2011, Doctor of Philosophy (Ph.D.), Bowling Green State University, English (Rhetoric and Writing).

Existing research on first-generation college students has focused on the student and their paths from high school to college, experiences attending college, and expectations of the middle-class academy. Such student populations are not situated within similar positions that conventional students are often faced with. When differences in literacy practices are not brought into consideration, other voices are lost and denied. Based on these conversations, the dissertation focuses on shifting the way we look at first-year writing instructors who identify as first generation graduate students and how such identifiers may influence their philosophies of teaching.

With its focus on first-generation graduate teachers of writing, the dissertation seeks to determine how these identifiers influence participants’ personal philosophy of teaching and pedagogy. Based on the existing, yet lacking research, in the field of Rhetoric and Composition about first-generation college students, this study focuses on the underrepresented (frequently misrepresented) population of first-generation students who are in graduate school and teach writing. This research provides an additional insight into they identifier, of first-generation at the graduate level, an insight that can benefit undergraduate students with similar identifiers as well as those who provide their writing instruction.
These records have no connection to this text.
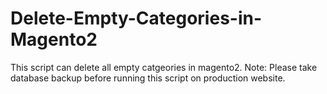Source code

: # Delete-Empty-Categories-in-Magento2
This script can delete all empty catgeories in magento2.  Note: Please take database backup before running this script on production website.
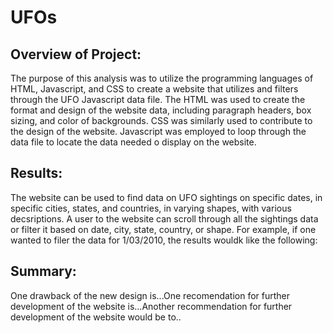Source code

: # UFOs
## Overview of Project:
  The purpose of this analysis was to utilize the programming languages of HTML, Javascript, and CSS to create a website that utilizes and filters through the UFO Javascript data file. The HTML was used to create the format and design of the website data, including paragraph headers, box sizing, and color of backgrounds. CSS was similarly used to contribute to the design of the website. Javascript was employed to loop through the data file to locate the data needed o display on the website.
  
## Results:
  The website can be used to find data on UFO sightings on specific dates, in specific cities, states, and countries, in varying shapes, with various decsriptions. A user to the website can scroll through all the sightings data or filter it based on date, city, state, country, or shape. For example, if one wanted to filer the data for 1/03/2010, the results wouldk like the following:
  
## Summary:
  One drawback of the new design is...One recomendation for further development of the website is...Another recommendation for further development of the website would be to..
Employing focus group, observation, interview, and textual analysis, this study looks at the practices of seven participants (five identifying as first-generation, one traditional, and one Writing Program Administrator) and how their experiences may have influenced their philosophies of teaching. The dissertation proposes the need for a first generation pedagogy as a way to help undergraduates, first-generation and traditional, among others, ease their transition into the academy. Asking first-generation students to share their experiences and make connections to their knowledge-making can place an emphasis on otherwise silenced voices, thereby validating their presence in the academy.
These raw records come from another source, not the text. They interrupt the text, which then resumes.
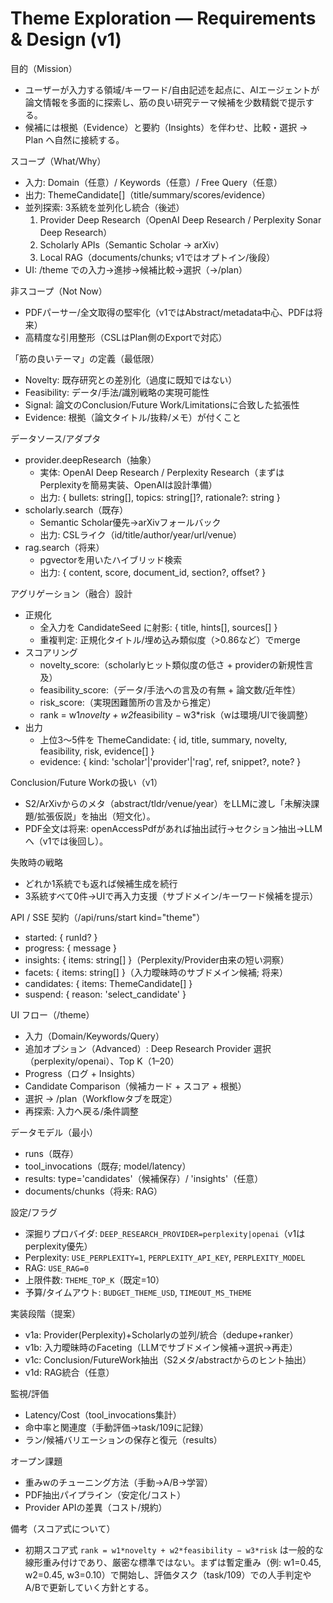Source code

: # Theme Exploration — Requirements & Design (v1)

目的（Mission）
- ユーザーが入力する領域/キーワード/自由記述を起点に、AIエージェントが論文情報を多面的に探索し、筋の良い研究テーマ候補を少数精鋭で提示する。
- 候補には根拠（Evidence）と要約（Insights）を伴わせ、比較・選択 → Plan へ自然に接続する。

スコープ（What/Why）
- 入力: Domain（任意）/ Keywords（任意）/ Free Query（任意）
- 出力: ThemeCandidate[]（title/summary/scores/evidence）
- 並列探索: 3系統を並列化し統合（後述）
  1) Provider Deep Research（OpenAI Deep Research / Perplexity Sonar Deep Research）
  2) Scholarly APIs（Semantic Scholar → arXiv）
  3) Local RAG（documents/chunks; v1ではオプトイン/後段）
- UI: /theme での入力→進捗→候補比較→選択（→/plan）

非スコープ（Not Now）
- PDFパーサー/全文取得の堅牢化（v1ではAbstract/metadata中心、PDFは将来）
- 高精度な引用整形（CSLはPlan側のExportで対応）

「筋の良いテーマ」の定義（最低限）
- Novelty: 既存研究との差別化（過度に既知ではない）
- Feasibility: データ/手法/識別戦略の実現可能性
- Signal: 論文のConclusion/Future Work/Limitationsに合致した拡張性
- Evidence: 根拠（論文タイトル/抜粋/メモ）が付くこと

データソース/アダプタ
- provider.deepResearch（抽象）
  - 実体: OpenAI Deep Research / Perplexity Research（まずはPerplexityを簡易実装、OpenAIは設計準備）
  - 出力: { bullets: string[], topics: string[]?, rationale?: string }
- scholarly.search（既存）
  - Semantic Scholar優先→arXivフォールバック
  - 出力: CSLライク（id/title/author/year/url/venue）
- rag.search（将来）
  - pgvectorを用いたハイブリッド検索
  - 出力: { content, score, document_id, section?, offset? }

アグリゲーション（融合）設計
- 正規化
  - 全入力を CandidateSeed に射影: { title, hints[], sources[] }
  - 重複判定: 正規化タイトル/埋め込み類似度（>0.86など）でmerge
- スコアリング
  - novelty_score:（scholarlyヒット類似度の低さ + providerの新規性言及）
  - feasibility_score:（データ/手法への言及の有無 + 論文数/近年性）
  - risk_score:（実現困難箇所の言及から推定）
  - rank = w1*novelty + w2*feasibility − w3*risk（wは環境/UIで後調整）
- 出力
  - 上位3〜5件を ThemeCandidate: { id, title, summary, novelty, feasibility, risk, evidence[] }
  - evidence: { kind: 'scholar'|'provider'|'rag', ref, snippet?, note? }

Conclusion/Future Workの扱い（v1）
- S2/ArXivからのメタ（abstract/tldr/venue/year）をLLMに渡し「未解決課題/拡張仮説」を抽出（短文化）。
- PDF全文は将来: openAccessPdfがあれば抽出試行→セクション抽出→LLMへ（v1では後回し）。

失敗時の戦略
- どれか1系統でも返れば候補生成を続行
- 3系統すべて0件→UIで再入力支援（サブドメイン/キーワード候補を提示）

API / SSE 契約（/api/runs/start kind="theme"）
- started: { runId? }
- progress: { message }
- insights: { items: string[] }（Perplexity/Provider由来の短い洞察）
- facets: { items: string[] }（入力曖昧時のサブドメイン候補; 将来）
- candidates: { items: ThemeCandidate[] }
- suspend: { reason: 'select_candidate' }

UI フロー（/theme）
- 入力（Domain/Keywords/Query）
- 追加オプション（Advanced）: Deep Research Provider 選択（perplexity/openai）、Top K（1–20）
- Progress（ログ + Insights）
- Candidate Comparison（候補カード + スコア + 根拠）
- 選択 → /plan（Workflowタブを既定）
- 再探索: 入力へ戻る/条件調整

データモデル（最小）
- runs（既存）
- tool_invocations（既存; model/latency）
- results: type='candidates'（候補保存）/ 'insights'（任意）
- documents/chunks（将来: RAG）

設定/フラグ
- 深掘りプロバイダ: `DEEP_RESEARCH_PROVIDER=perplexity|openai`（v1はperplexity優先）
- Perplexity: `USE_PERPLEXITY=1`, `PERPLEXITY_API_KEY`, `PERPLEXITY_MODEL`
- RAG: `USE_RAG=0`
- 上限件数: `THEME_TOP_K`（既定=10）
- 予算/タイムアウト: `BUDGET_THEME_USD`, `TIMEOUT_MS_THEME`

実装段階（提案）
- v1a: Provider(Perplexity)+Scholarlyの並列/統合（dedupe+ranker）
- v1b: 入力曖昧時のFaceting（LLMでサブドメイン候補→選択→再走）
- v1c: Conclusion/FutureWork抽出（S2メタ/abstractからのヒント抽出）
- v1d: RAG統合（任意）

監視/評価
- Latency/Cost（tool_invocations集計）
- 命中率と関連度（手動評価→task/109に記録）
- ラン/候補バリエーションの保存と復元（results）

オープン課題
- 重みwのチューニング方法（手動→A/B→学習）
- PDF抽出パイプライン（安定化/コスト）
- Provider APIの差異（コスト/規約）

備考（スコア式について）
- 初期スコア式 `rank = w1*novelty + w2*feasibility − w3*risk` は一般的な線形重み付けであり、厳密な標準ではない。まずは暫定重み（例: w1=0.45, w2=0.45, w3=0.10）で開始し、評価タスク（task/109）での人手判定やA/Bで更新していく方針とする。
Kristine Blair, PhD (Committee Chair)
Becca Cragin, PhD (Committee Member)
Sue Carter Wood, PhD (Committee Member)
Lee Nickoson, PhD (Committee Member)
144 p.

Recommended Citations

Citations

  • Beard, E. J. (2011). First-Generation College Students Transitioning to Graduate Teachers of Writing: A Proposed First-Generation Pedagogy [Doctoral dissertation, Bowling Green State University]. OhioLINK Electronic Theses and Dissertations Center. http://rave.ohiolink.edu/etdc/view?acc_num=bgsu1322413292

    APA Style (7th edition)

  • Beard, Emily. First-Generation College Students Transitioning to Graduate Teachers of Writing: A Proposed First-Generation Pedagogy. 2011. Bowling Green State University, Doctoral dissertation. OhioLINK Electronic Theses and Dissertations Center, http://rave.ohiolink.edu/etdc/view?acc_num=bgsu1322413292.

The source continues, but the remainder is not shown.